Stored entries
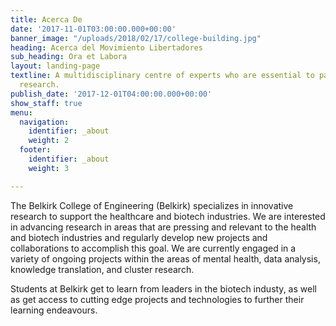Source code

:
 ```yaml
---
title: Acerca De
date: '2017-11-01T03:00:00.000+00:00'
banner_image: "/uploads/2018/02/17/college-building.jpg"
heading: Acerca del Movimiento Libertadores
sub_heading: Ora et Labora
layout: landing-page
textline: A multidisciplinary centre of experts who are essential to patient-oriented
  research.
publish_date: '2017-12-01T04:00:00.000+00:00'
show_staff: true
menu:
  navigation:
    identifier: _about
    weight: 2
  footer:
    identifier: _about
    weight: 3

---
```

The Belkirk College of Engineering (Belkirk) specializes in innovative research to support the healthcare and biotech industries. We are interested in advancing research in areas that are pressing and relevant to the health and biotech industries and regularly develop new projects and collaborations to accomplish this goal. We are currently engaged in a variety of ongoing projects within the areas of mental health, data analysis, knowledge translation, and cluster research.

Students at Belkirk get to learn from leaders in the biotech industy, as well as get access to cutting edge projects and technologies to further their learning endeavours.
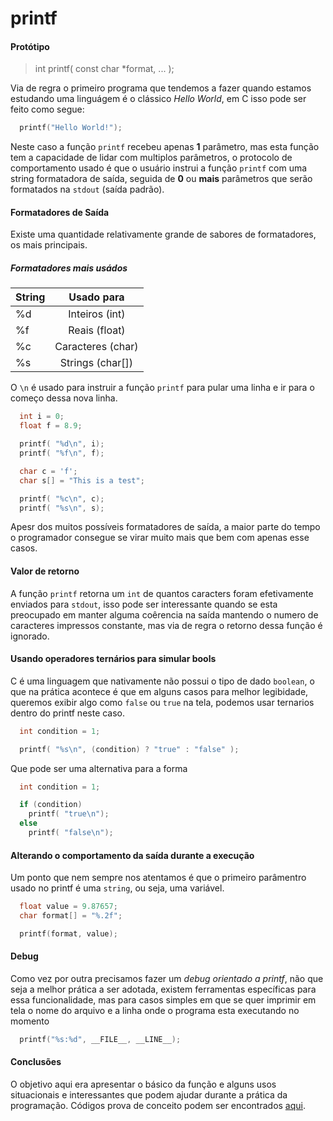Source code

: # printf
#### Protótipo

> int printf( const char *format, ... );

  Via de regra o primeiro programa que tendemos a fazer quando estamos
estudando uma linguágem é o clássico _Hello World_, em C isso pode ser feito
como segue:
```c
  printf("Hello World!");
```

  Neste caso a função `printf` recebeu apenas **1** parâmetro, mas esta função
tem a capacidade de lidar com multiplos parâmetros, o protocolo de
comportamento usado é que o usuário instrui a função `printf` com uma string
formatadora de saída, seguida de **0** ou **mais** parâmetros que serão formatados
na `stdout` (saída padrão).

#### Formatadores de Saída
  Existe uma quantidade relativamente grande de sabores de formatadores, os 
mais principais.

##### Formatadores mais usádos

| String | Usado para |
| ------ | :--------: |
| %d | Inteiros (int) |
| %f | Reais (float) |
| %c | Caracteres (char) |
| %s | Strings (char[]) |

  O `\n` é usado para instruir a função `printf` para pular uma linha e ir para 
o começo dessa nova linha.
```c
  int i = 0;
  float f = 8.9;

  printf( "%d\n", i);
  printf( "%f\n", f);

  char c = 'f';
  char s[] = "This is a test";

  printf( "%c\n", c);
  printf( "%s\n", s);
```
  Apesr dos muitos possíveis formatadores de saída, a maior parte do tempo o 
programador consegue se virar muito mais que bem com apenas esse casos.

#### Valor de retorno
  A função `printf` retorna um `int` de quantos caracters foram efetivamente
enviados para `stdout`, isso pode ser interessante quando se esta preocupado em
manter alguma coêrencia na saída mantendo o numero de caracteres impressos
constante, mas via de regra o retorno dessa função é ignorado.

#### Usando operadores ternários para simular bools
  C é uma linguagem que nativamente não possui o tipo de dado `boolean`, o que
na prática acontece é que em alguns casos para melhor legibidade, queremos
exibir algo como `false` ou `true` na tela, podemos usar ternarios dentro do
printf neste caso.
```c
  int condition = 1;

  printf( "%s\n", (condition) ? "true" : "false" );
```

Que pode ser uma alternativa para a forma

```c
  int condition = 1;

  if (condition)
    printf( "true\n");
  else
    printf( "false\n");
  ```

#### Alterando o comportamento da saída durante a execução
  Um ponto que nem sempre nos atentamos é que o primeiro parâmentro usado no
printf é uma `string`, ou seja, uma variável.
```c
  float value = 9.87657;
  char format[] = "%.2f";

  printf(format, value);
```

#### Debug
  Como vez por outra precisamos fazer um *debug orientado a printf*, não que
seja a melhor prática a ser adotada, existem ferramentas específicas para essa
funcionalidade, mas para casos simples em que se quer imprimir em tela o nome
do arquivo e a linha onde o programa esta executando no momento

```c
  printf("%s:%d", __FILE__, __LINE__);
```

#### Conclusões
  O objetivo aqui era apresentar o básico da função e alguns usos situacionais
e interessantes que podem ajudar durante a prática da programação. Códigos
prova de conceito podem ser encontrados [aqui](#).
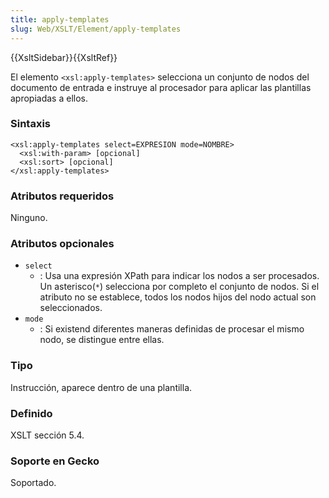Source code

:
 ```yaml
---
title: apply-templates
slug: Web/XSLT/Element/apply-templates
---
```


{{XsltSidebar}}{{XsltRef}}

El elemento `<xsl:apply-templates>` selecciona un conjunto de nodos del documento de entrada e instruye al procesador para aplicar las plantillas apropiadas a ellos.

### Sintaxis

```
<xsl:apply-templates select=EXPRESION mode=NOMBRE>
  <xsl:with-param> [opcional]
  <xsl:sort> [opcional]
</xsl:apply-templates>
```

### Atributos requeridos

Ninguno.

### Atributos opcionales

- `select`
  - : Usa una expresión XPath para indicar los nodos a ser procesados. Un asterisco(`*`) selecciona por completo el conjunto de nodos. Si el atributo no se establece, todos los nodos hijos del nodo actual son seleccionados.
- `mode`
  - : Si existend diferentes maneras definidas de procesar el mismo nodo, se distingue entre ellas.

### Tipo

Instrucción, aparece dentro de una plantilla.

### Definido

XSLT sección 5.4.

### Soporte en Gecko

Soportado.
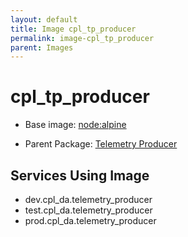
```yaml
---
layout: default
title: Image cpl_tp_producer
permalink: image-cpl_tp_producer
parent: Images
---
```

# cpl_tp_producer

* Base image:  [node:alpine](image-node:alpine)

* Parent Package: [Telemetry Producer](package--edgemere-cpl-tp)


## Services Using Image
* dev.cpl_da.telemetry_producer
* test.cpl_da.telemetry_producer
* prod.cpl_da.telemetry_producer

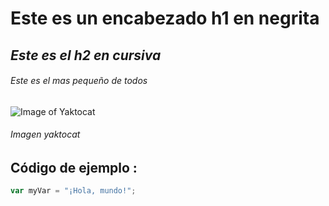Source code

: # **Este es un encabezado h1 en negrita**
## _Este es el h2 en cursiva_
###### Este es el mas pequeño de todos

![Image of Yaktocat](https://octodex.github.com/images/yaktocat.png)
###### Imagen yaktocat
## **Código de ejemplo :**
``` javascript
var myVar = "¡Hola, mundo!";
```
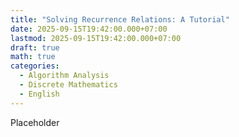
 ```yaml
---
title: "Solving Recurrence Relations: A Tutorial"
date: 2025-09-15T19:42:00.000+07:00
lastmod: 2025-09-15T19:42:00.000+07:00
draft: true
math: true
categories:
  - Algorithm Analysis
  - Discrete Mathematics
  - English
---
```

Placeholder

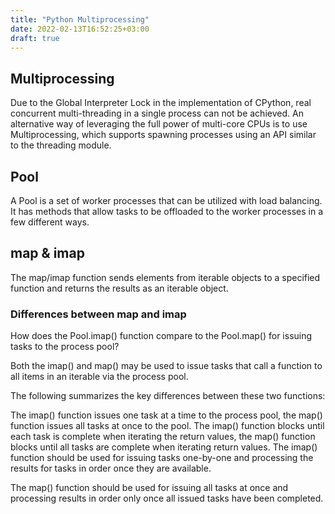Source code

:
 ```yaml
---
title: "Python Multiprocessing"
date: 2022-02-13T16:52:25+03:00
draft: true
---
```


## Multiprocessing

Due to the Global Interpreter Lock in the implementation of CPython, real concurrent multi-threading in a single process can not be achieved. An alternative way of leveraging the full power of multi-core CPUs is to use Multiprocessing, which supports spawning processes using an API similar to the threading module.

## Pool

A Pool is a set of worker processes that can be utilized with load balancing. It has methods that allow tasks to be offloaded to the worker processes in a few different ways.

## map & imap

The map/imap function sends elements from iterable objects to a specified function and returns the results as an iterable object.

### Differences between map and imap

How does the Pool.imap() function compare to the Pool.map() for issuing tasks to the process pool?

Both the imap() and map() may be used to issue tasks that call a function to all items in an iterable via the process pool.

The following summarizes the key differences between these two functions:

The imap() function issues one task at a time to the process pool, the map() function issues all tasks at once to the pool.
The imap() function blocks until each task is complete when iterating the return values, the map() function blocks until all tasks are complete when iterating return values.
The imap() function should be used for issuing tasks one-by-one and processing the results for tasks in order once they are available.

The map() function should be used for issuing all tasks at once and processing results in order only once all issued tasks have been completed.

==

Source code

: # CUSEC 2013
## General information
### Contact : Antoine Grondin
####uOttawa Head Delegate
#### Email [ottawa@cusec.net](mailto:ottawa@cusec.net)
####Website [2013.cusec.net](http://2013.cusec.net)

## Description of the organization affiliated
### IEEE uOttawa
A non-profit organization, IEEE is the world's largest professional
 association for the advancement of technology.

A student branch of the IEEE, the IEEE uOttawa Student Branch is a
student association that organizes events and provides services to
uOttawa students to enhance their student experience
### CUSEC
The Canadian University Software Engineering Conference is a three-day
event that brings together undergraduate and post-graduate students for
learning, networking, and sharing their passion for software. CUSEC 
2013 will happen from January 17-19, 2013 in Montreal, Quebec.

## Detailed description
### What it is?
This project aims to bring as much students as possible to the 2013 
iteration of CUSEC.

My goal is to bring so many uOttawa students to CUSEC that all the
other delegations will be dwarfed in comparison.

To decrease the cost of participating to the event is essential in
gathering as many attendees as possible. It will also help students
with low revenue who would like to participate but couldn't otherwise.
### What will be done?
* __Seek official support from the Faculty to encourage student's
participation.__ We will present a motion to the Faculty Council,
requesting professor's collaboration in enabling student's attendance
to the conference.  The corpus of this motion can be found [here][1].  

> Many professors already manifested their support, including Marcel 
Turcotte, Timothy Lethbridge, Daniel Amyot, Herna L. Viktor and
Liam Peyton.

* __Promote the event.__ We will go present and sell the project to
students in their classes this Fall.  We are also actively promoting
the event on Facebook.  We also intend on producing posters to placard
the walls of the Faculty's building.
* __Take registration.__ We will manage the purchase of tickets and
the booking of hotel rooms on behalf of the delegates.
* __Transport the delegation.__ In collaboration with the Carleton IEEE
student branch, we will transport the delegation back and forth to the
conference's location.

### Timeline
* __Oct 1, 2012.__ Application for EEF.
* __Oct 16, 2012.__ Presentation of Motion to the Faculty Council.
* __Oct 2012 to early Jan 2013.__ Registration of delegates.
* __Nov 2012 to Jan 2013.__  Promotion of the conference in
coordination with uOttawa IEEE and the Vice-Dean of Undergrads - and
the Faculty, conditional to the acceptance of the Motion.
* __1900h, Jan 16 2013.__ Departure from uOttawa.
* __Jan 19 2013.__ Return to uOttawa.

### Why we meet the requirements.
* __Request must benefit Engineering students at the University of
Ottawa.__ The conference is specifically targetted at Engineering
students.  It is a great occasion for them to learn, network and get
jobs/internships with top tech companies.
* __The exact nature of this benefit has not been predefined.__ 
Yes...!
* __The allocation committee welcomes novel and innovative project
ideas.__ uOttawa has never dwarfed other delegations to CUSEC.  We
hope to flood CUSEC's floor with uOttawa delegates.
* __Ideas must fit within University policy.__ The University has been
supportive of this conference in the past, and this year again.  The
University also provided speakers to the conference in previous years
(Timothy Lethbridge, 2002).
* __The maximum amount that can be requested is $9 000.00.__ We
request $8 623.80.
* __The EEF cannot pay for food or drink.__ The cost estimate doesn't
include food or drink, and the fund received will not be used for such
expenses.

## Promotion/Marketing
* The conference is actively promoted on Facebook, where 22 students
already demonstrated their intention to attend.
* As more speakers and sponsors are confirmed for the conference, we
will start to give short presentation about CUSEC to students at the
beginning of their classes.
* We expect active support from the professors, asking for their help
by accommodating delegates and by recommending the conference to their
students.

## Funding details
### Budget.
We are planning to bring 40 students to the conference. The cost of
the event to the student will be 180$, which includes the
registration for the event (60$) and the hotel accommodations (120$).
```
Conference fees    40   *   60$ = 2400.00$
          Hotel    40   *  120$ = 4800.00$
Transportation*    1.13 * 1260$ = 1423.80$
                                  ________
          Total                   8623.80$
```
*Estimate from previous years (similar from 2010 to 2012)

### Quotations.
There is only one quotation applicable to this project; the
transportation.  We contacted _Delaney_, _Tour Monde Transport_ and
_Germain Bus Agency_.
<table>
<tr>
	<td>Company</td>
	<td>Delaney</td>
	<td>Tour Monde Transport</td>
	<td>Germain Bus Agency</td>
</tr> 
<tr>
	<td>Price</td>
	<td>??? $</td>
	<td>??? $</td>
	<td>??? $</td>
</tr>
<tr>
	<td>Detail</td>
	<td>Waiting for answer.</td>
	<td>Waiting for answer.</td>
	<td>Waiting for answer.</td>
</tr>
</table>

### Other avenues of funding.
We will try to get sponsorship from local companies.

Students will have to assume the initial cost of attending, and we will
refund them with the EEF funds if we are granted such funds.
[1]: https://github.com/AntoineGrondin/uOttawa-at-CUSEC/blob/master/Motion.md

# [What is being asked]
Leave out every line above except those from the line with "jobs/internships with top tech companies." up to and including the line with "(Timothy Lethbridge, 2002).", and copy those exactly.

# [Problem solution]
jobs/internships with top tech companies.
* __The exact nature of this benefit has not been predefined.__ 
Yes...!
* __The allocation committee welcomes novel and innovative project
ideas.__ uOttawa has never dwarfed other delegations to CUSEC.  We
hope to flood CUSEC's floor with uOttawa delegates.
* __Ideas must fit within University policy.__ The University has been
supportive of this conference in the past, and this year again.  The
University also provided speakers to the conference in previous years
(Timothy Lethbridge, 2002).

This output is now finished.